Normative economics, in contrast, relies on subjective beliefs about what economic policy should try to achieve – for instance, keeping unemployment low or economic growth high.

Whether or not you think economists should have opinions about morality, it is obvious that policymakers must take into account both the positive and the normative aspects of a debate. Politicians then must convince the public that their policy is the right thing to do (normative) and that it will work (positive).

John Howard’s WorkChoices was ethically unpalatable for much of the public. AAP/Alan Porritt

The Australian public is just as unlikely to support an economic policy that is morally justifiable but impossible to achieve – a 100% employment rate, for example – as one that is valid from a strictly economic view but unpalatable ethically. Witness the public rejection of Howard’s WorkChoices, for instance.

Since the budget, the government has failed to convincingly address both sides of the economic debate in a coherent way. As a result its message has been weak and confused.

As details of the specific policies have been revealed, this inconsistency has become increasingly glaring. Last week we saw a particularly good example of this confusion from treasurer Joe Hockey, who argued that poorer people would not be as badly hit by changes to the fuel excise.

While his comments were not technically incorrect, Hockey’s real mistake was insisting that the change would not be regressive, for which there is a fairly standard economic definition. By invoking the Australian Bureau of Statistics data, he had hoped to win the “positive” debate and prove the changes were fair from an economic point of view – even if the average Australian did not see it that way.

But in the end, Hockey was left looking worse off in both his understanding of taxation and the lives of poorer Australians.
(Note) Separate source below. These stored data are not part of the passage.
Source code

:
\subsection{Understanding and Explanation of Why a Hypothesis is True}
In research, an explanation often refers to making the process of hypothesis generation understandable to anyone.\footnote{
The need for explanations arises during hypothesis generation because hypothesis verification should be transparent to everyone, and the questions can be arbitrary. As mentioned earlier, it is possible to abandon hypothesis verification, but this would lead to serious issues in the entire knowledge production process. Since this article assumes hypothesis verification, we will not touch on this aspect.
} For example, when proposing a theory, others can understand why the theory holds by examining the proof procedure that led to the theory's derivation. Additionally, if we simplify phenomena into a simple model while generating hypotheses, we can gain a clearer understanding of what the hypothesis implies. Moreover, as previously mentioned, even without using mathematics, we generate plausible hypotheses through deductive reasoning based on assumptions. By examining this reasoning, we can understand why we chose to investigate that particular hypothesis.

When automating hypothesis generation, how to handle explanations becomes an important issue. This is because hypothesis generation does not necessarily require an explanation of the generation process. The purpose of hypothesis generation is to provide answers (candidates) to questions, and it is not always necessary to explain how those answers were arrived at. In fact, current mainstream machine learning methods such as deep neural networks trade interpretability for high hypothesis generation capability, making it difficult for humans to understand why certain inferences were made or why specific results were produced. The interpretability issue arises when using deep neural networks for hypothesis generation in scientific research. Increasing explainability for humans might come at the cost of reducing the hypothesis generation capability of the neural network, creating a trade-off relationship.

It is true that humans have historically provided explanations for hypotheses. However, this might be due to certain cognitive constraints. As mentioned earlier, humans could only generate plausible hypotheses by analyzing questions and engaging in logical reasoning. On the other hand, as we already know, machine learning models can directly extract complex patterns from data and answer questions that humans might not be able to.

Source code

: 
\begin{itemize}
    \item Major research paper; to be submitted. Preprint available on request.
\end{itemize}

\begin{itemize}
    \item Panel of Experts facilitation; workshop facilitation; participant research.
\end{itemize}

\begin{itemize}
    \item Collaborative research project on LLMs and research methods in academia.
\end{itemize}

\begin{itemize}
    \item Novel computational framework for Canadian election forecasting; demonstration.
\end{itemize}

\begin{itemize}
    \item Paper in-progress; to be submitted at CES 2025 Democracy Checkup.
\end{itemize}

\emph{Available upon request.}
He apologised for the comments days later.

Education minister Christopher Pyne has had similar trouble convincing crossbenchers and the public of the merits of university fee deregulation, including changes to loan repayments. Pyne’s defence of this policy rests on what he argues is an obvious economic truth: that a deregulated market will always lead to higher efficiency, while increased competition keeps prices low.

Christopher Pyne has had trouble selling his proposed deregulation of university fees. AAP/Stefan Postles

Pyne has also made a normative case for the proposed changes, arguing that the average Australian taxpayer should not be made to pay for the education of a select few who go on to earn higher incomes.

However, when confronted with the fact that the changes to fee indexation would disproportionately hurt women and lower-income earners, Pyne refused to debate these objective (positive) facts. He thus lost control of the message and the debate.

While most Australians (and politicians) might think of economics as a fairly unemotional topic, making a convincing case for economic policy reform requires both the dry objectivity of “positive” economics and the moral – even emotional – world of “normative” economics.

A good policy message will contain the right balance of these two things. An argument based only on data and theory will never win over the public. One based only on emotion without hard evidence is little more than “truthiness”.

If the government wants to win back voters’ trust on the economy and get its budget through, in whole or in part, this is a lesson for which our leaders might want to revisit those old, worn textbooks from their student days.